After the two deaths, their mother Martha went back to England and was drowned shortly afterwards by falling from a pier on the Thames at a celebration of some kind.

Polly and her children lived in the log house on the hill, later called Cedar Wyld.  Tom Stocker and George Stocker went back to England and married but returned with their families about five or six years later.  Tom and his brother, Charles Stocker, went to Chicago where they settled and very little was heard from them.  George took his family to Toronto where he became a carpenter contractor for fifty years until his death at his home on Rawlinson Avenue.

A business, Beaumaris Hotel, had been started on Tondern Island by a man named Dane about the time the Stockers came to Canada.  This business grew over the years into a flourishing summer resort that was well known and patronized by rich holidaymakers from the cities.  Beaumaris Hotel summer resort later became the property of Edward Prowse, an Englishman who operated it for many years.  On his death his son became owner and when he died it was sold.  It burned down in 1943.

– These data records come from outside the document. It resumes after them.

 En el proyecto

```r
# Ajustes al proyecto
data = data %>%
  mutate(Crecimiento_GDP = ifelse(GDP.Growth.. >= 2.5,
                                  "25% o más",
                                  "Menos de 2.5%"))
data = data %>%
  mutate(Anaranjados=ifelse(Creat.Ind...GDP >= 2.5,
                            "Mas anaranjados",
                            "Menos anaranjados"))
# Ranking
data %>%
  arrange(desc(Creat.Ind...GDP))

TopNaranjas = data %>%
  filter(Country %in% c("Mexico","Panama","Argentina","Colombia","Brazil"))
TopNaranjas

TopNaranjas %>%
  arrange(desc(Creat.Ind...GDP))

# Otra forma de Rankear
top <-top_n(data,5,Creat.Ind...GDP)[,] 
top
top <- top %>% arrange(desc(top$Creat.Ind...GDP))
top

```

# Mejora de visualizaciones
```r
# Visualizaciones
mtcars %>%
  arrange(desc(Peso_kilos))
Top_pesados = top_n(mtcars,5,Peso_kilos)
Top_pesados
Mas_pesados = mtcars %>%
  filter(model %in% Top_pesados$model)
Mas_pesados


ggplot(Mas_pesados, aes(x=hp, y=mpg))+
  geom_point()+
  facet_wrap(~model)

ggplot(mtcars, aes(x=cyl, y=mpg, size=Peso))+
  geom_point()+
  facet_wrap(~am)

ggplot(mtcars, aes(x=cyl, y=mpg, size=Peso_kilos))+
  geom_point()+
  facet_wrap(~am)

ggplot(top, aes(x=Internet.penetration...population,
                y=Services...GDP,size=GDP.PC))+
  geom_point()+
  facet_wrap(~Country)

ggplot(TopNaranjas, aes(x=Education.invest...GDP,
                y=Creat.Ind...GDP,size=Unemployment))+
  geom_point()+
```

New settlers who came about the time the Stockers did were the Kayes, some of whose descendents still live in Milford Bay and Bracebridge; Levi Arnold who didn’t stay long and sold out to Abel Kaye; Jessie Scarit; George Kaye; Corny Butler; George Terry, a remittance man from England; and a man named Spenser who had a sawmill where Golden Gate Lodge now stands.  John Hutton bought the mill and built a summer resort called Hutton House.  The Glasses came and lived on what is now called Tiffin’s farm, which has changed hands several times.  The Strouds and Skilleters came later.  The Strouds built and ran Milford Bay House, where the post office and a store were situated until the hotel burned in 1930 or 1931.  The business was moved to the dance hall until the death of Bob Stroud.  It was sold again and the name changed to “Inn on the Bay.”

 

GRANDMOTHER POLLY ANN (MARY) STOCKER SAWYER MEARS

 

Polly Sawyer and her husband Henry came to Canada in 1871with her mother and three sisters, three years after her father and brothers settled in Muskoka.  They had three small children, Harry who was about six, Ellen, four and Mary, who was younger.  They came from Lewes in Sussex, England.  They had heard about the abundance of fish and game and lots of jobs in the new land.   They also had hopes of obtaining a farm from the free land grants offered to eager settlers, and so decided to try their luck.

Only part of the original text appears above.